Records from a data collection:
━━━━

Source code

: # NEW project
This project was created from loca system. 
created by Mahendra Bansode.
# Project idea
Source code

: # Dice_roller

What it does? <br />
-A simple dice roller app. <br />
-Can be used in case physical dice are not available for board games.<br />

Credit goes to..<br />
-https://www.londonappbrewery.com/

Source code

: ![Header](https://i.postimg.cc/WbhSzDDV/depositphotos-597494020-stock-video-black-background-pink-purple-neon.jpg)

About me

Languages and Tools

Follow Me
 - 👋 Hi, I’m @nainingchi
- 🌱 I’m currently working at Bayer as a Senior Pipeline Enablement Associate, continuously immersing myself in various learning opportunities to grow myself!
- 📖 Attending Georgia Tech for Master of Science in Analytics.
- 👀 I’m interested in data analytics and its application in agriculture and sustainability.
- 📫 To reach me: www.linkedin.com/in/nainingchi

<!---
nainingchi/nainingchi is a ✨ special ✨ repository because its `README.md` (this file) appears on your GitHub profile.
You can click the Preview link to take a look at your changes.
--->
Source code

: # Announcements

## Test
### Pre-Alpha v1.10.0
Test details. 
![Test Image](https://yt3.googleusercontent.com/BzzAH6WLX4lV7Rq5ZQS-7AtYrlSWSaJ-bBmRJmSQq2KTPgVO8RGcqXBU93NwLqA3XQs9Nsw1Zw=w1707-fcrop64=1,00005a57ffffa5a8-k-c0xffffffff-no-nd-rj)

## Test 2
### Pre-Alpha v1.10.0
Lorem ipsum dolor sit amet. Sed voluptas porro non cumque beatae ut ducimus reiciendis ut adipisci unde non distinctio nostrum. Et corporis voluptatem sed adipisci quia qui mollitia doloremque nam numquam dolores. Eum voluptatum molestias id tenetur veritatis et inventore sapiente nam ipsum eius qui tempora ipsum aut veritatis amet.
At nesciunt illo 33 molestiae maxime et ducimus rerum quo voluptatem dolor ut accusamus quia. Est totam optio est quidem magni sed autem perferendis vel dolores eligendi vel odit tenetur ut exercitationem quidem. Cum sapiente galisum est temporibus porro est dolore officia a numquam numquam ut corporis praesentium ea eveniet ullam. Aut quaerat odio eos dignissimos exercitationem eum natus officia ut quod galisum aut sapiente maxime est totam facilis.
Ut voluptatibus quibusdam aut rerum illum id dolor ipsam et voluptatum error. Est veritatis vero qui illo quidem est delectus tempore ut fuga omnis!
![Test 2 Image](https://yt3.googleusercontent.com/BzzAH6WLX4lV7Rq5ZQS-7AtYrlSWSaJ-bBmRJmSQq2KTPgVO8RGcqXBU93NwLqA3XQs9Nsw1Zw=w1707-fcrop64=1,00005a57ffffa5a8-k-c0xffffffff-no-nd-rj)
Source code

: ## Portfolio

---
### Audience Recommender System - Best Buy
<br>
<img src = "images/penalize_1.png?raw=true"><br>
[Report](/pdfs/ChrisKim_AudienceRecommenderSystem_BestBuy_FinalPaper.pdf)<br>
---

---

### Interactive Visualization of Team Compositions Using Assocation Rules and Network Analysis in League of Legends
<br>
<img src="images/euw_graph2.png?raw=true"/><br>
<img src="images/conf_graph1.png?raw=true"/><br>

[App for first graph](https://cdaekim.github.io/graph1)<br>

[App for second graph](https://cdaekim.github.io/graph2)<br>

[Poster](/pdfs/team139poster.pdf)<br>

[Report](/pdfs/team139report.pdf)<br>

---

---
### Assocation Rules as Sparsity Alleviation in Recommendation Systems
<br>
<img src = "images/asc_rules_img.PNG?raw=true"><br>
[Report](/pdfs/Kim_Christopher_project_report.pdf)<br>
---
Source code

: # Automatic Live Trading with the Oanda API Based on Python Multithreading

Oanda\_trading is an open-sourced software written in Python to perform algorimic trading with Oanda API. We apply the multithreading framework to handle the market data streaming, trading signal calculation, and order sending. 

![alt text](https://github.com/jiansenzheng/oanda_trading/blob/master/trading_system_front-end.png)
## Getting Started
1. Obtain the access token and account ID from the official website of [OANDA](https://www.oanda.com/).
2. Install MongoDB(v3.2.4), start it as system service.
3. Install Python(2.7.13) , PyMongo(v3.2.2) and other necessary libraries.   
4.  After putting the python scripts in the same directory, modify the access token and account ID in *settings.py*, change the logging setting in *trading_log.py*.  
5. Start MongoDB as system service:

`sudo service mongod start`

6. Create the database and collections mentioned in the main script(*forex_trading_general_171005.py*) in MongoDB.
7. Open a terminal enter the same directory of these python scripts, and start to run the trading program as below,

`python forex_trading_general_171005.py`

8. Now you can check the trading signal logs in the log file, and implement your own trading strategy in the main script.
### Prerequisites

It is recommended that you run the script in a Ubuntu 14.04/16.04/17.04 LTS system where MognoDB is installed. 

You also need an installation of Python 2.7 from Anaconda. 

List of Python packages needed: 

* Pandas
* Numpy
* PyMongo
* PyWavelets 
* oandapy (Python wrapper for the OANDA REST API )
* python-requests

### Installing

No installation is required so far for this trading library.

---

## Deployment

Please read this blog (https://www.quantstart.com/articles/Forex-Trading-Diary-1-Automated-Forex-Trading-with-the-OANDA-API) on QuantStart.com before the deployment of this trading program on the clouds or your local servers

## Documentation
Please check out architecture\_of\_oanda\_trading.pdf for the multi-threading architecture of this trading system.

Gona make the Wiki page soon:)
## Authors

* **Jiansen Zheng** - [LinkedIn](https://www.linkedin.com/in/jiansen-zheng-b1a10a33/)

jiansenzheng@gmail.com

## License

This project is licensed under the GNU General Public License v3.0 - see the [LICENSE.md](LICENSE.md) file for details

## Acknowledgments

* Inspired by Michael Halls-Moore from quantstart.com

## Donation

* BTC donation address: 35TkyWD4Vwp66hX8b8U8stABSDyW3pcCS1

━━━━

About this exercise: The required output is each line of the entries that contains the word "voluptatum".

Reply to the task:
Lorem ipsum dolor sit amet. Sed voluptas porro non cumque beatae ut ducimus reiciendis ut adipisci unde non distinctio nostrum. Et corporis voluptatem sed adipisci quia qui mollitia doloremque nam numquam dolores. Eum voluptatum molestias id tenetur veritatis et inventore sapiente nam ipsum eius qui tempora ipsum aut veritatis amet.
Ut voluptatibus quibusdam aut rerum illum id dolor ipsam et voluptatum error. Est veritatis vero qui illo quidem est delectus tempore ut fuga omnis!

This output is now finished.